You have an angle, some reptilian part of my brain hisses. Use it.

I shrug and cast my eyes downward, trying not to oversell it. “I don’t know. I guess they were a little upset about the whole thing.” And they had been, but on my behalf .

“ Dealing with me in the context of their wedding has been, I don’t know, a constant source of tension,” I say, feeling stupid as I say the words but also enjoying the opportunity to ham it up.

“Aiden and I aren’t even that close,” I say, surprised my tongue doesn’t trip over the lie.

“When he asked me to be his best man it was honestly kind of surprising.”

Kim nods. “I thought it’d be Ben Otsuka.”

I truly cannot deal with the thought of Ben Otsuka right now, so I just let my mouth run.

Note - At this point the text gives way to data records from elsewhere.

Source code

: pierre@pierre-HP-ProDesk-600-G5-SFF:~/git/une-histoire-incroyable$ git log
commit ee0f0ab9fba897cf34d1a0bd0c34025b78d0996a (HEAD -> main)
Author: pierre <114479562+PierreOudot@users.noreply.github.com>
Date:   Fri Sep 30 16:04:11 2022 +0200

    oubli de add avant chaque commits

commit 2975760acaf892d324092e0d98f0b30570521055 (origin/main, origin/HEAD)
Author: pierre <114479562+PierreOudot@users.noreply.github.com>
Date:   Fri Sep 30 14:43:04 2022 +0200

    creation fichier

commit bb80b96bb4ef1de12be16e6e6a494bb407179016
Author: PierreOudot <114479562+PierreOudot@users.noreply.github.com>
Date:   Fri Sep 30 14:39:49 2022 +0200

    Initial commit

“Well, it was me. And when he asked me, I was just like, figuring the girl stuff out, but I wasn’t ready to talk about it yet, so I just said yes.

” That was all true, but once I was ready to talk about it, Aiden had been kind and supportive.

He’d done the work to educate himself, to admit that it might take him some time to get everything right while assuring me that he wanted to.

“We’ve all spent the past couple of years not dealing with it.” Also technically true: everyone had been so cool there hadn’t been much to deal with.

“OK, so you’re my best woman, ” Aiden had said, arm around my shoulders. “Big whoop.”

“Anyway,” I say, attempting to project the deep inner fortitude of someone rising above it, “I just have to make it through this wedding.” I finish off my drink and set it down on the table, and Kim makes the world stop when she puts her hand down on mine. It feels like a live wire.

“You deserve so much better than that, Julia.”

My insides twist like the snakes my cousin Max used to keep in a terrarium, making them fight for dead mice. I’m ecstatic and ashamed all at once. It’s working .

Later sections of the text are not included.